Report each line from the data below that holds the word "расчётов".

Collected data
++++++
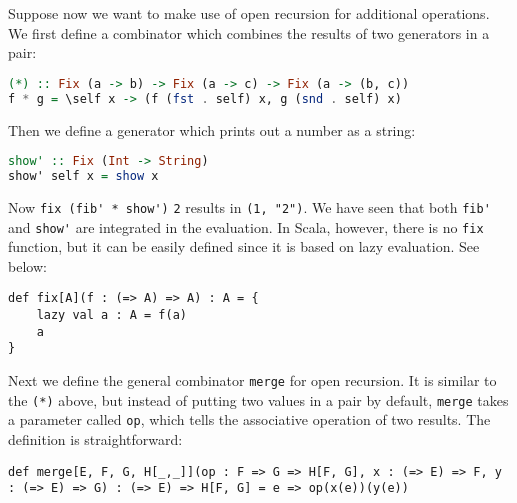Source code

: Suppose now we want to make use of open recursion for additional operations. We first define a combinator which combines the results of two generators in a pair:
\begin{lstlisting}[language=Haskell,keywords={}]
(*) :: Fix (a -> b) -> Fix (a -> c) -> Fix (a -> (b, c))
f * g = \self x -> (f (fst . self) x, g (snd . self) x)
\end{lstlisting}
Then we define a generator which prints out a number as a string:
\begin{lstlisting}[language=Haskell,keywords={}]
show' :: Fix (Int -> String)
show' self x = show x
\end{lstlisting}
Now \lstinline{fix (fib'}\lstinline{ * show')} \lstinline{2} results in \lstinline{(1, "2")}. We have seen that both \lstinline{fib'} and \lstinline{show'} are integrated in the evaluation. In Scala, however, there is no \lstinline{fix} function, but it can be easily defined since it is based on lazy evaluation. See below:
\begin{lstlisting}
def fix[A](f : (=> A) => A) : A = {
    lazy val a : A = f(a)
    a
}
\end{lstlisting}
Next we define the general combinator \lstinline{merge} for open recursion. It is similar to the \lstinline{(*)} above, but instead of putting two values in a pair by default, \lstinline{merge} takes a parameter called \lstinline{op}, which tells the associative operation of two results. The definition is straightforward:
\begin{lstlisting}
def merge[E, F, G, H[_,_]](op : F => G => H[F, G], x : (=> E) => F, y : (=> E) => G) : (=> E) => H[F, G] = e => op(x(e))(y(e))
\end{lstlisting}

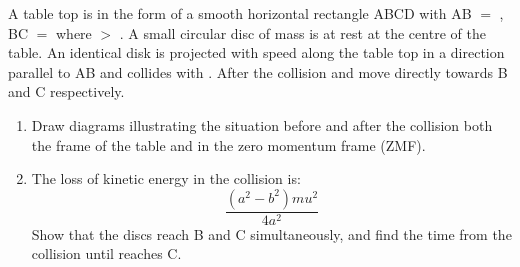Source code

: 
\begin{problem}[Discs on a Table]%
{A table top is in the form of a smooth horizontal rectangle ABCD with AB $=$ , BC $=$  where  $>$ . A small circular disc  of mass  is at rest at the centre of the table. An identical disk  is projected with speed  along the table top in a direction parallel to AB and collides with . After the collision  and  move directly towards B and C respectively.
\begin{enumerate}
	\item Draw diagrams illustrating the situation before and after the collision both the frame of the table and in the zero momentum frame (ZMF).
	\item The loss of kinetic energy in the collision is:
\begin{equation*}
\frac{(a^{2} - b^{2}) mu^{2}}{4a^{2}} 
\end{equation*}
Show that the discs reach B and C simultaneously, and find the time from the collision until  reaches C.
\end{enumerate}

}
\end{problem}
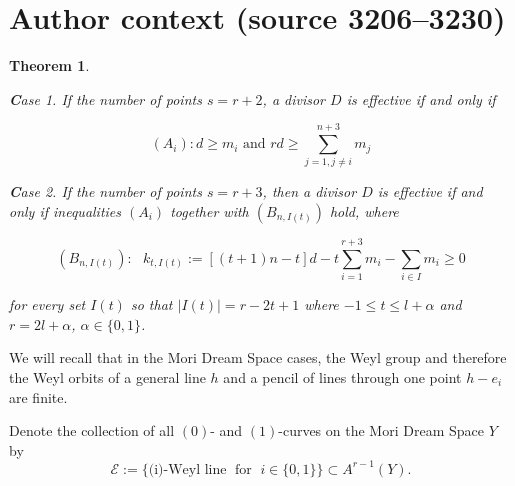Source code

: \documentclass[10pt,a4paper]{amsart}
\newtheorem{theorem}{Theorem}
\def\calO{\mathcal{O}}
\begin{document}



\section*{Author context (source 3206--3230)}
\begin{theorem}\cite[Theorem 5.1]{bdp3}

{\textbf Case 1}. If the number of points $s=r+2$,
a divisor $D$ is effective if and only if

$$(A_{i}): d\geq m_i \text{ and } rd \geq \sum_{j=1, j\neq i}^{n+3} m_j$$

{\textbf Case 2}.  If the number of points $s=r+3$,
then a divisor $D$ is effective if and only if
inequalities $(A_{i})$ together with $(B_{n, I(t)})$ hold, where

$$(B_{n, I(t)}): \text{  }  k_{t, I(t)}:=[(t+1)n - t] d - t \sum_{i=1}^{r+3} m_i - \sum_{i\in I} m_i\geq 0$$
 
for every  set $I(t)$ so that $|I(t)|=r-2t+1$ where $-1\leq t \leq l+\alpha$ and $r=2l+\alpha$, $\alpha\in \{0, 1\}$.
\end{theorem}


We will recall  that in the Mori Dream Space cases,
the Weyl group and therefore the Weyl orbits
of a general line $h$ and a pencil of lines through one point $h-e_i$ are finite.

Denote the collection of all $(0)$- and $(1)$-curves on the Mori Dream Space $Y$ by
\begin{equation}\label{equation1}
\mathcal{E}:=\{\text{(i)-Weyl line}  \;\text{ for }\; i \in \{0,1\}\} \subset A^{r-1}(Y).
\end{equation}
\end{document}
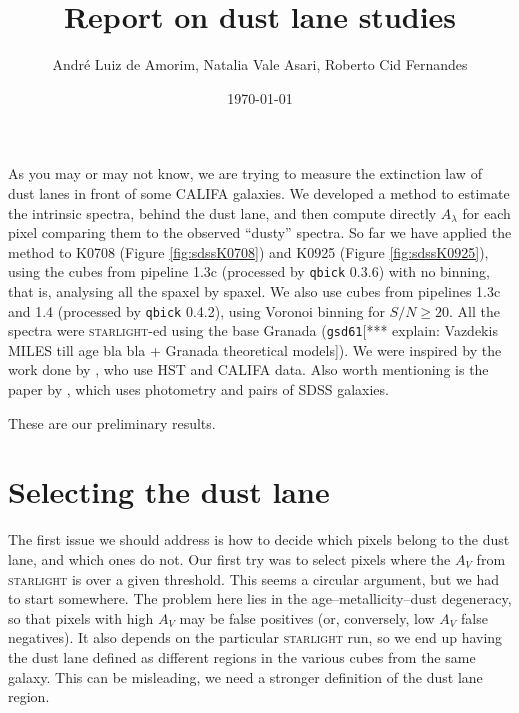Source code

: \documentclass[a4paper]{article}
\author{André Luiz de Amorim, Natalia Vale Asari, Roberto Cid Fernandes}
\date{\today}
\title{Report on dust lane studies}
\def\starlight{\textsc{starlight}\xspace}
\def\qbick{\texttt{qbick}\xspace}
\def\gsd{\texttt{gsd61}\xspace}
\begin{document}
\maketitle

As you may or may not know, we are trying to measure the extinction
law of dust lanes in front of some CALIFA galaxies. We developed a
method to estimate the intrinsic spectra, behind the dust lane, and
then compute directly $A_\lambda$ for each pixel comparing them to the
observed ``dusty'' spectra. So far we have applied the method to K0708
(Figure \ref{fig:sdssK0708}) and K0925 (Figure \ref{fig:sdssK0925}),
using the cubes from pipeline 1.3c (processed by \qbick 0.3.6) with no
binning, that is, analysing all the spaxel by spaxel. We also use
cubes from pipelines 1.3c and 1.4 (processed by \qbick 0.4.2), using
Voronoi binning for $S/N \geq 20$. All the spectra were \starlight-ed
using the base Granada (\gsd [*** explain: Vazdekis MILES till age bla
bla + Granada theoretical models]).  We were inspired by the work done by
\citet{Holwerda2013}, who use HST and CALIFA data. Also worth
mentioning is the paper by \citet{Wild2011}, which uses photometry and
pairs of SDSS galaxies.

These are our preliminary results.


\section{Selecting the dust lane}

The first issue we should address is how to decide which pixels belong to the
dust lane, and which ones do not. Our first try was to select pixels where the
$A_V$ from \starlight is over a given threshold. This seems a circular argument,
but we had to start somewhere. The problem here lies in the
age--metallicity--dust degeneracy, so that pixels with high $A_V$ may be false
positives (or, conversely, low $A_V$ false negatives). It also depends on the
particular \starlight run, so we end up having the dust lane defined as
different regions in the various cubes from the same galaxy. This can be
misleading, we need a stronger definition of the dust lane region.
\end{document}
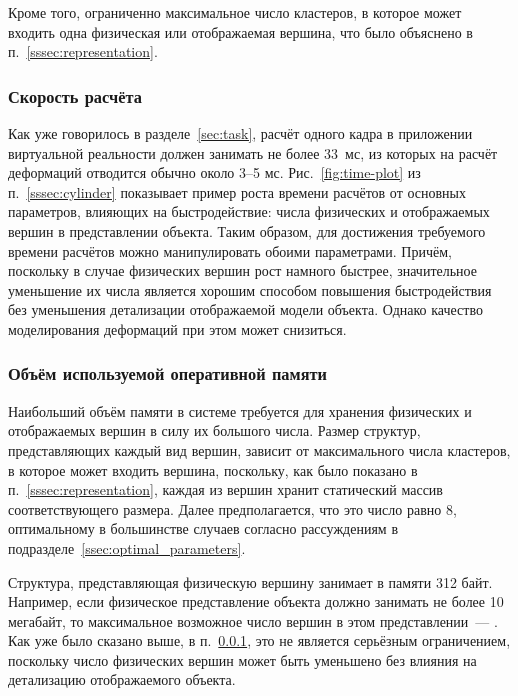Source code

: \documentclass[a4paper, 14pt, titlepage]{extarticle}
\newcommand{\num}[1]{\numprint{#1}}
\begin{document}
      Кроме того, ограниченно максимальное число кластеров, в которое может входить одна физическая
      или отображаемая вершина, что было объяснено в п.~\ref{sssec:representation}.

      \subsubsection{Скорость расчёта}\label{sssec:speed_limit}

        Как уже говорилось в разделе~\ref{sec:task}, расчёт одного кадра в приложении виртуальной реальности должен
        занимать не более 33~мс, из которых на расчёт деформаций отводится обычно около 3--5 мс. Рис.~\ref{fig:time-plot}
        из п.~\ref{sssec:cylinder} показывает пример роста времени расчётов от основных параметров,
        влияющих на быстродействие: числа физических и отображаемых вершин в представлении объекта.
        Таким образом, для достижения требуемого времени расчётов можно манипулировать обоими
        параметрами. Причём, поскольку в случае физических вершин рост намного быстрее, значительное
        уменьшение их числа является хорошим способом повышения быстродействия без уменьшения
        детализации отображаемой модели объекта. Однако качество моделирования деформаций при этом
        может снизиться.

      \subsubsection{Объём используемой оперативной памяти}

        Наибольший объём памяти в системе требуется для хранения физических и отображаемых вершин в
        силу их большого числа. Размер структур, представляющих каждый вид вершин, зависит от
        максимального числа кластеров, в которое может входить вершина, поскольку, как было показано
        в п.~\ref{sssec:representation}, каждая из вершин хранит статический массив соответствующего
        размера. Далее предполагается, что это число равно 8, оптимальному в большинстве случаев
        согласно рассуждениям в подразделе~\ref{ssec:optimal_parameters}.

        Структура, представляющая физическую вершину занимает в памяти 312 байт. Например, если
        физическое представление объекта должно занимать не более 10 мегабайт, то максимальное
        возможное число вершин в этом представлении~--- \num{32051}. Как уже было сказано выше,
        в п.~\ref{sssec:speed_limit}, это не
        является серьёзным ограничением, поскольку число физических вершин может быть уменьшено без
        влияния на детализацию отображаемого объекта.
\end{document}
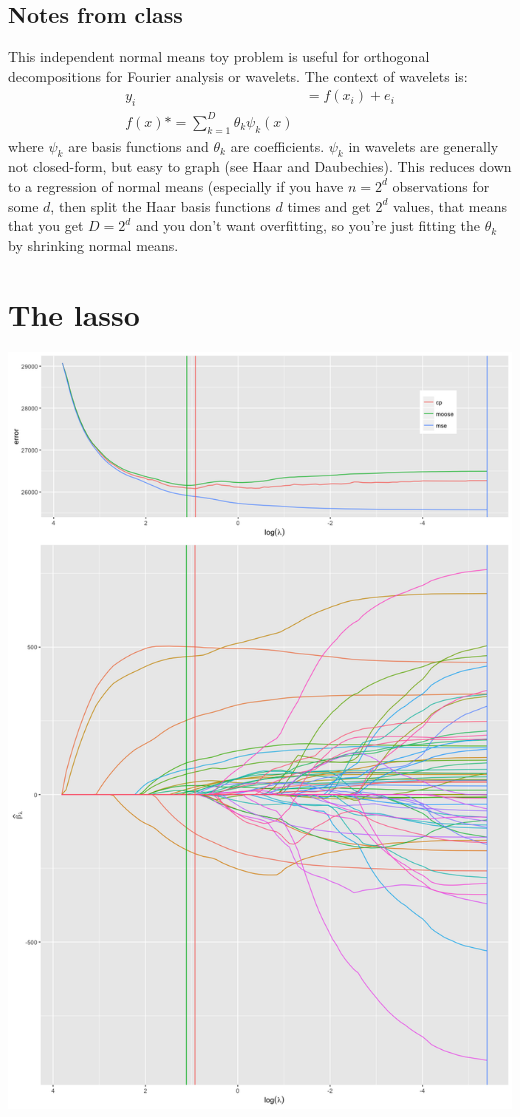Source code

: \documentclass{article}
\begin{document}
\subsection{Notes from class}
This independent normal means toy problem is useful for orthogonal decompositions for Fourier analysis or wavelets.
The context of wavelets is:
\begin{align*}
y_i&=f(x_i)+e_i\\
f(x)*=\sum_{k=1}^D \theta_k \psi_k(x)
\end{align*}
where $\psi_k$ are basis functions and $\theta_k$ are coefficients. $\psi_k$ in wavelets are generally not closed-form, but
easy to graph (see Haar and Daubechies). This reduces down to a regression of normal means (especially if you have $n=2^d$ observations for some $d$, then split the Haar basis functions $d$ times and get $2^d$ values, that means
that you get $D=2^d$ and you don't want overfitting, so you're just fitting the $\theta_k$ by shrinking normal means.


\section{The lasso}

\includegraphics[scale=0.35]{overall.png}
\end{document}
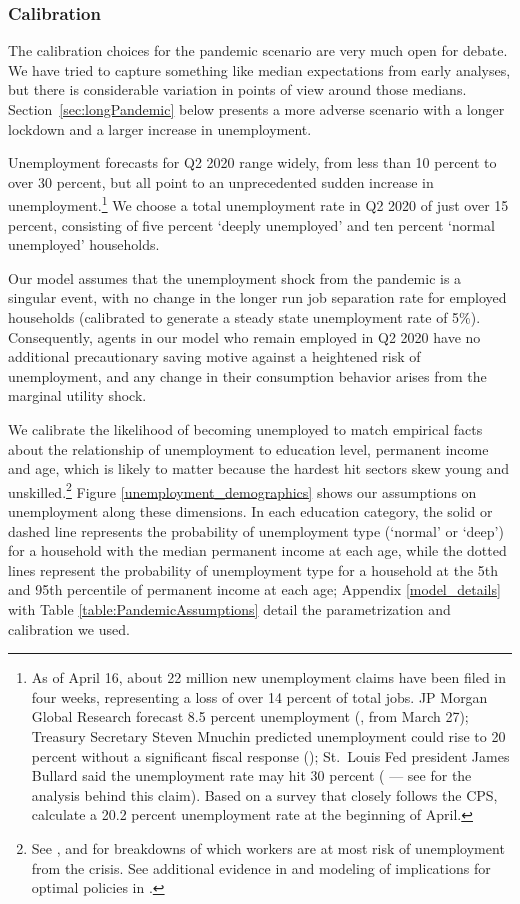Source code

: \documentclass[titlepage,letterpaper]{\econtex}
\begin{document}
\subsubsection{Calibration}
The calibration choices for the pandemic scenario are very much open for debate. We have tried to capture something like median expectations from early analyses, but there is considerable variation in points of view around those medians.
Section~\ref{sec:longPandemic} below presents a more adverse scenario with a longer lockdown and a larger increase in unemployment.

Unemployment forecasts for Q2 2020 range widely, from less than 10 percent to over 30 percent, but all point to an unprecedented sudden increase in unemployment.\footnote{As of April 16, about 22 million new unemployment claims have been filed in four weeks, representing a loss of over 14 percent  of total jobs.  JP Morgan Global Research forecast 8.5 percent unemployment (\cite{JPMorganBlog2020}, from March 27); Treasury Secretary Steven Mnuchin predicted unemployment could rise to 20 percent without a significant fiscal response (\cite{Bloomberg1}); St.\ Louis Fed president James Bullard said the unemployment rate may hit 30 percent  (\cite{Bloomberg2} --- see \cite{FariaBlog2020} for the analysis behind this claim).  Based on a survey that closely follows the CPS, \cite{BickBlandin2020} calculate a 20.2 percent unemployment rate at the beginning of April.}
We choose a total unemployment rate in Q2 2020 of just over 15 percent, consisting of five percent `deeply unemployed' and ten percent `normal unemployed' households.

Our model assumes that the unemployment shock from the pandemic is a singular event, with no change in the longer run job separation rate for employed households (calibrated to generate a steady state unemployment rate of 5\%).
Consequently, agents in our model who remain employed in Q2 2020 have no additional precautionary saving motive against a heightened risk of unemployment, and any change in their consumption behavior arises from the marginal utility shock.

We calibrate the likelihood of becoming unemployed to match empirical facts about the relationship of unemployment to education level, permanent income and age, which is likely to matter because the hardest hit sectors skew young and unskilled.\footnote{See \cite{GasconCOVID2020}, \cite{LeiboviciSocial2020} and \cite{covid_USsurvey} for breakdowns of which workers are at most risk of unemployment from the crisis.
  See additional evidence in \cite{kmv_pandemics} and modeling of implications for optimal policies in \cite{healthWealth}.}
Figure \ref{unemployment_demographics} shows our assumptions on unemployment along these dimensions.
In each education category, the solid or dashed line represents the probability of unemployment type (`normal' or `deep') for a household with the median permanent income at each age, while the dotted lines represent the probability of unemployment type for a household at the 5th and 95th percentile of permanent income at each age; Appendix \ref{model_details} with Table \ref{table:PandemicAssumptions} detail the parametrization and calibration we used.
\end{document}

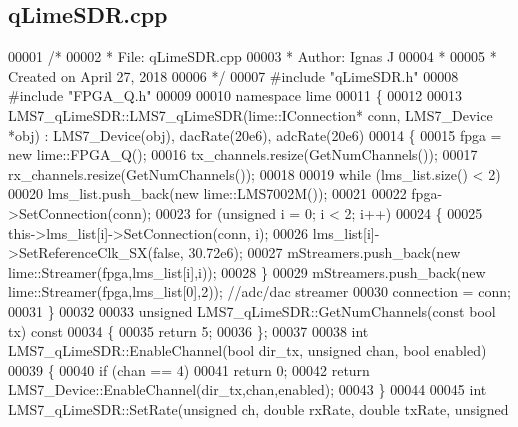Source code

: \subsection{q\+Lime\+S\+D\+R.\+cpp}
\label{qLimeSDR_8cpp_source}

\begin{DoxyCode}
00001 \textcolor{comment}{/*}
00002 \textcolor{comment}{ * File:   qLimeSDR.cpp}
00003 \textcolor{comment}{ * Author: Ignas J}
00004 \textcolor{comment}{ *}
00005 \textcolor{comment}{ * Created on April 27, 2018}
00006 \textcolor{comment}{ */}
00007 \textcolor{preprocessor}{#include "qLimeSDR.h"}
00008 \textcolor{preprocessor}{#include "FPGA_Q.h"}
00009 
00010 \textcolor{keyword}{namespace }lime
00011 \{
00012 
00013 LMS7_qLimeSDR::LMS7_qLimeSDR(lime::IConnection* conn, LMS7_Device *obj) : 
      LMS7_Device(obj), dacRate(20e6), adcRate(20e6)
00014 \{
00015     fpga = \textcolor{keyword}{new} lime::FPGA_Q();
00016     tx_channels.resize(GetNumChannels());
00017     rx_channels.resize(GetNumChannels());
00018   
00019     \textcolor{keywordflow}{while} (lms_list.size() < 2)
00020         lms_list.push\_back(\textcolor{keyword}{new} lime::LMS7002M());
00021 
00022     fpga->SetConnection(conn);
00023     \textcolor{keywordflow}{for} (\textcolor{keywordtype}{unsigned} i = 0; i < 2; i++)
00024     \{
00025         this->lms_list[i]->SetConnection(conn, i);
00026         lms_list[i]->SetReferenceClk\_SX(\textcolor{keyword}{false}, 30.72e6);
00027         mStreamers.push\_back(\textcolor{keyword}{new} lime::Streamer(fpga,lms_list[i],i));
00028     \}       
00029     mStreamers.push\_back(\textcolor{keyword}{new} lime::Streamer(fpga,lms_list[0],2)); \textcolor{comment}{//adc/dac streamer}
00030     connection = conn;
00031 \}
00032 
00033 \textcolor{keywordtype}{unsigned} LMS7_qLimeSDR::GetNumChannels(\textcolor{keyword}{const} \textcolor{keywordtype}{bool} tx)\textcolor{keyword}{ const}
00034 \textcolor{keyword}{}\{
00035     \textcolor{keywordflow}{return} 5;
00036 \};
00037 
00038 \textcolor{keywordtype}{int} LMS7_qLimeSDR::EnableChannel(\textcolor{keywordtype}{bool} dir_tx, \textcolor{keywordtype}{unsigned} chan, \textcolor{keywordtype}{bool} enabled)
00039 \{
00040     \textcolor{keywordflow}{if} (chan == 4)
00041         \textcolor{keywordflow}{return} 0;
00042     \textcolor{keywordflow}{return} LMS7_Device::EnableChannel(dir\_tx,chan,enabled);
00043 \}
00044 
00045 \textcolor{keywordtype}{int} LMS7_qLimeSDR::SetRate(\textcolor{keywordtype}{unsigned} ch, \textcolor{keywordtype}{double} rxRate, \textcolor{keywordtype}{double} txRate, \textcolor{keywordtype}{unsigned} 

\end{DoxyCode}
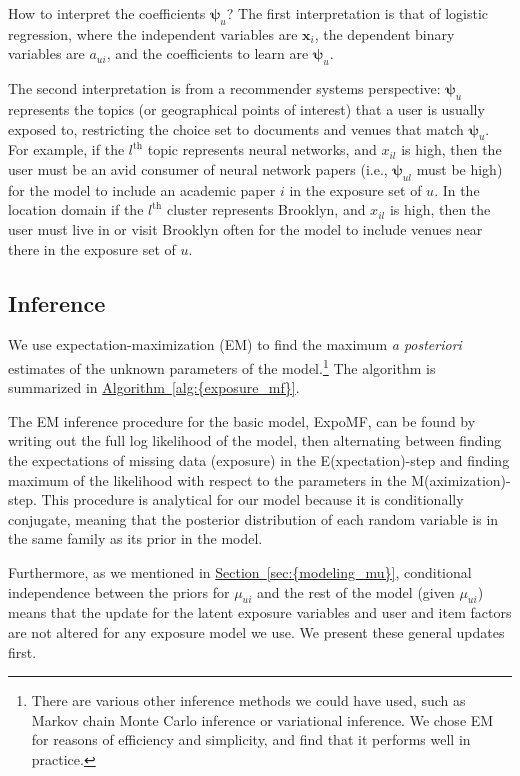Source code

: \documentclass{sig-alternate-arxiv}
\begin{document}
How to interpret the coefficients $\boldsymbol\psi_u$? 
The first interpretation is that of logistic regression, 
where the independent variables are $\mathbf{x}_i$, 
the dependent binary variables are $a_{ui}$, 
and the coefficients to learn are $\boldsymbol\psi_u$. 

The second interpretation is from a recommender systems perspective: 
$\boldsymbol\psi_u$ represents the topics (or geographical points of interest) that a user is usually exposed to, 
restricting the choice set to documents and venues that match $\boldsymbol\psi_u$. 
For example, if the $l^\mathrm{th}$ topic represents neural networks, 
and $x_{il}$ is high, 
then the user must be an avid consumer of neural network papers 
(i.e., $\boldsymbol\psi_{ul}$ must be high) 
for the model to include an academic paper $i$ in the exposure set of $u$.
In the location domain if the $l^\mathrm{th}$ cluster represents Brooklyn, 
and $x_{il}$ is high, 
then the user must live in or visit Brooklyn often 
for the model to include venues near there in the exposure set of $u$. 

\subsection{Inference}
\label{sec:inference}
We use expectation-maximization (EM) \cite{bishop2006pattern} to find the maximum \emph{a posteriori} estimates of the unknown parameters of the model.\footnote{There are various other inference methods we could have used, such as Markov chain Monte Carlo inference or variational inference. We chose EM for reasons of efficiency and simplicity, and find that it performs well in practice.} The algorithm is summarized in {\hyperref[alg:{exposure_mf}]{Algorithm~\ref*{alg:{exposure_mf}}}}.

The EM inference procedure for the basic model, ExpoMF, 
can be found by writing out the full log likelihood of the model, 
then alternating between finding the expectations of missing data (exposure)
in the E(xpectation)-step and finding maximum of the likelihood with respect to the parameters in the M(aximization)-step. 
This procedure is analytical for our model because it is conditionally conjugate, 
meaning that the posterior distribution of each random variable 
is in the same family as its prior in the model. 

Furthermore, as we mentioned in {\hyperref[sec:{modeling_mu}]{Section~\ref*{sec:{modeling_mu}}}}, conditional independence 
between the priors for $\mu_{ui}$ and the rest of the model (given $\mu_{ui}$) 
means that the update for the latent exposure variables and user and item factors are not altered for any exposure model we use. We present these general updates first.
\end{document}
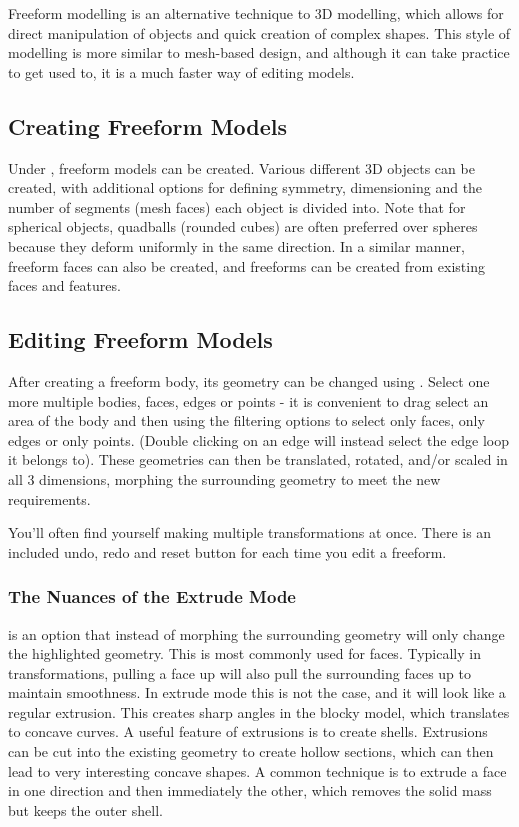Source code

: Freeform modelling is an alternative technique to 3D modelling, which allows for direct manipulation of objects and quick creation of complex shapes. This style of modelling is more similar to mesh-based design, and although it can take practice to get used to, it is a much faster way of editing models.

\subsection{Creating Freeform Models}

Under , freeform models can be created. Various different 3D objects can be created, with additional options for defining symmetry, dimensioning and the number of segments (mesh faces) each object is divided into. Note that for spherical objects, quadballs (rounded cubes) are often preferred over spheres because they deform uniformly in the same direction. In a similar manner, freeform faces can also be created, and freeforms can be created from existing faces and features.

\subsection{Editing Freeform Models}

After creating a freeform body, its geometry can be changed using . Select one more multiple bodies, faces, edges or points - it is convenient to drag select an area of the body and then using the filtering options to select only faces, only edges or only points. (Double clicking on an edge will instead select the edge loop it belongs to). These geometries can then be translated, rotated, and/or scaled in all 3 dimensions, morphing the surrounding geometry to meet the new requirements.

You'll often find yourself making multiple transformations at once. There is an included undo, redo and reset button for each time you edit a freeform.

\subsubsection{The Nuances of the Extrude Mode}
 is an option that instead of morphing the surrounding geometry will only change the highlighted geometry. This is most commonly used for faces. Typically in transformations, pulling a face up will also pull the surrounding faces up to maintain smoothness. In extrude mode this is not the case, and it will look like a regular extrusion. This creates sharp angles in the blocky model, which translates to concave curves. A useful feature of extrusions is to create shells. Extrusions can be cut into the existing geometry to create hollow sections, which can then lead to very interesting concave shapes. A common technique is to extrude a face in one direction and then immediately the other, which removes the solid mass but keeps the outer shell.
++++++
:: TASK RESULT ::
        из п.~\ref{sssec:cylinder} показывает пример роста времени расчётов от основных параметров,
        Таким образом, для достижения требуемого времени расчётов можно манипулировать обоими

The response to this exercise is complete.